• Task objective
Copy out all lines in the data below containing the string "left".

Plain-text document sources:
^^^^^^^^

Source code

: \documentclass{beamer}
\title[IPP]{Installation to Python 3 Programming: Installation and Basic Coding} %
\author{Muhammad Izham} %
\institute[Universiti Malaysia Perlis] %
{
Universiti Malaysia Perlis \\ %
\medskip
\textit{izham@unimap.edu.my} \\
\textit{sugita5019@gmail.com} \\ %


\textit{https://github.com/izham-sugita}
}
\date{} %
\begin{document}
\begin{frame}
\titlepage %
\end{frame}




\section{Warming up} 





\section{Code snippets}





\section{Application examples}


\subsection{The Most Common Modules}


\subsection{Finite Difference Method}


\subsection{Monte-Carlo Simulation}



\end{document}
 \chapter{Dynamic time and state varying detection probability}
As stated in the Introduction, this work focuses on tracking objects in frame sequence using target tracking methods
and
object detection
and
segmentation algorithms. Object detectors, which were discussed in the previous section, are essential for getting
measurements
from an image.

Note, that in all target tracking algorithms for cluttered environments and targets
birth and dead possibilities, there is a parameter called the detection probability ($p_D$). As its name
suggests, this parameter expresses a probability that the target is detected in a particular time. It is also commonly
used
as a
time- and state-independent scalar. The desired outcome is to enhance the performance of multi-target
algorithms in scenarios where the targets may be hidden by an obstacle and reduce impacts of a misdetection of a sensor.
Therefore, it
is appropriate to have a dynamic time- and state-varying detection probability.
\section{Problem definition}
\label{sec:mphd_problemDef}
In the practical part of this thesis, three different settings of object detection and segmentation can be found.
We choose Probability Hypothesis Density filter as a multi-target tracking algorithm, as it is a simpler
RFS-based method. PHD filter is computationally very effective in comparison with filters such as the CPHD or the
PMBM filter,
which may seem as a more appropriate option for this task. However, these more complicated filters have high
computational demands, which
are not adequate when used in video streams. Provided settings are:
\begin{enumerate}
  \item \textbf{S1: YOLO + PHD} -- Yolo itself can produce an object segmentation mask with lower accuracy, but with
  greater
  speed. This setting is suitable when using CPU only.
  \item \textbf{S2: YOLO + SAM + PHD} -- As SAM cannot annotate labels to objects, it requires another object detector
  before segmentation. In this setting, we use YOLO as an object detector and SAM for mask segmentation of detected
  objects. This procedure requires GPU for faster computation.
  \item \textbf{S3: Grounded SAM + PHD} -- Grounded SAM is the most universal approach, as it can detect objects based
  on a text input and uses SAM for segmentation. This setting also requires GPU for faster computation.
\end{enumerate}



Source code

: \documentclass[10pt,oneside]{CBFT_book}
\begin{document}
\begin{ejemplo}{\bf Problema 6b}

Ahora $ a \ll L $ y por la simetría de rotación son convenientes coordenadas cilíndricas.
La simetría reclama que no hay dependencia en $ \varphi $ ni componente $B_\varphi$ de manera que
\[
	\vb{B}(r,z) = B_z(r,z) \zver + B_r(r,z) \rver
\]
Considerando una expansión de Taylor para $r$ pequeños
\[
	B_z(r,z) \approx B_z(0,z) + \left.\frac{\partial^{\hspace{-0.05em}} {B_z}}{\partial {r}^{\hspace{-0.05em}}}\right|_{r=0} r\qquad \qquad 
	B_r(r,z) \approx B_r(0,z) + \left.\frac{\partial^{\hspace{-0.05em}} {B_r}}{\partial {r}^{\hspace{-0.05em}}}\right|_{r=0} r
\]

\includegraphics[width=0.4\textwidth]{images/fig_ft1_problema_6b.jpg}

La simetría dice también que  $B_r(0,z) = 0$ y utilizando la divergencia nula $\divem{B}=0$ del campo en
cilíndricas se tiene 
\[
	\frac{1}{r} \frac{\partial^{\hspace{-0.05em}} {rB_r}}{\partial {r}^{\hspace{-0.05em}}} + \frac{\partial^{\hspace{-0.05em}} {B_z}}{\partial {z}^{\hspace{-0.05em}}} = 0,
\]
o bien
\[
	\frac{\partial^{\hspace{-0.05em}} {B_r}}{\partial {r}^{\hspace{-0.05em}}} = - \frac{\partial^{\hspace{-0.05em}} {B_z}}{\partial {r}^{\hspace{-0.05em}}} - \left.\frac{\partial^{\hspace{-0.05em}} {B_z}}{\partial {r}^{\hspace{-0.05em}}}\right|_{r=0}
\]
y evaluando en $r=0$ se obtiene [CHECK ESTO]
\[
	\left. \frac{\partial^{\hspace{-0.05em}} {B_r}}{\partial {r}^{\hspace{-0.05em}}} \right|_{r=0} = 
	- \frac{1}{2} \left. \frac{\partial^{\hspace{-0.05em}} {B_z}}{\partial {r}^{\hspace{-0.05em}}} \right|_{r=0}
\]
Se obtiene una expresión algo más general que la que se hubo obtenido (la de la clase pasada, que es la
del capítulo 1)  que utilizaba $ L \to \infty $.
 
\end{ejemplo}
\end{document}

^^^^^^^^

• Response area
	B_z(r,z) \approx B_z(0,z) + \left.\frac{\partial^{\hspace{-0.05em}} {B_z}}{\partial {r}^{\hspace{-0.05em}}}\right|_{r=0} r\qquad \qquad 
	B_r(r,z) \approx B_r(0,z) + \left.\frac{\partial^{\hspace{-0.05em}} {B_r}}{\partial {r}^{\hspace{-0.05em}}}\right|_{r=0} r
	\frac{\partial^{\hspace{-0.05em}} {B_r}}{\partial {r}^{\hspace{-0.05em}}} = - \frac{\partial^{\hspace{-0.05em}} {B_z}}{\partial {r}^{\hspace{-0.05em}}} - \left.\frac{\partial^{\hspace{-0.05em}} {B_z}}{\partial {r}^{\hspace{-0.05em}}}\right|_{r=0}
	\left. \frac{\partial^{\hspace{-0.05em}} {B_r}}{\partial {r}^{\hspace{-0.05em}}} \right|_{r=0} = 
	- \frac{1}{2} \left. \frac{\partial^{\hspace{-0.05em}} {B_z}}{\partial {r}^{\hspace{-0.05em}}} \right|_{r=0}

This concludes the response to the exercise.